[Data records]
----------------

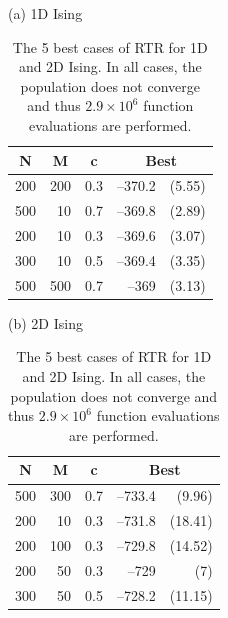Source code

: \begin{table}[tb]
\centering
\caption{The 5 best cases of RTR for 1D and 2D Ising. In all cases, the
 population does not converge and thus $2.9\times 10^6$ function
 evaluations are performed.}

(a) 1D Ising\\
\begin{tabular}{|r|r|r|rr|}
\hline
\multicolumn{1}{|c|}{N} & \multicolumn{1}{|c|}{M} & 
\multicolumn{1}{c|}{c} & \multicolumn{2}{c|}{Best} \\ \hline
200 & 200 & 0.3 & --370.2 & (5.55) \\ \hline
500 & 10 & 0.7 & --369.8 & (2.89) \\ \hline
200 & 10 & 0.3 & --369.6 & (3.07) \\ \hline
300 & 10 & 0.5 & --369.4 & (3.35) \\ \hline
500 & 500 & 0.7 & --369 & (3.13) \\ \hline
\end{tabular}


\vspace{0.5cm}

(b) 2D Ising\\
\begin{tabular}{|r|r|r|rr|}
\hline
\multicolumn{1}{|c|}{N} & \multicolumn{1}{|c|}{M} & 
\multicolumn{1}{c|}{c} & \multicolumn{2}{c|}{Best} \\ \hline
500 & 300 & 0.7 & --733.4 & (9.96) \\ \hline
200 & 10 & 0.3 & --731.8 & (18.41) \\ \hline
200 & 100 & 0.3 & --729.8 & (14.52) \\ \hline
200 & 50 & 0.3 & --729 & (7) \\ \hline
300 & 50 & 0.5 & --728.2 & (11.15) \\ \hline
\end{tabular}
\label{table_rtr_1d_2d}
\end{table}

----------------

# WHAT THE TASK REQUIRES
In the records above, return precisely the line containing "200 & 10 & 0.3 & --731.8 & (18.41) \\ \hline" and each line that comes after it, up to the final one.

# ANSWER BOX
200 & 10 & 0.3 & --731.8 & (18.41) \\ \hline
200 & 100 & 0.3 & --729.8 & (14.52) \\ \hline
200 & 50 & 0.3 & --729 & (7) \\ \hline
300 & 50 & 0.5 & --728.2 & (11.15) \\ \hline
\end{tabular}
\label{table_rtr_1d_2d}
\end{table}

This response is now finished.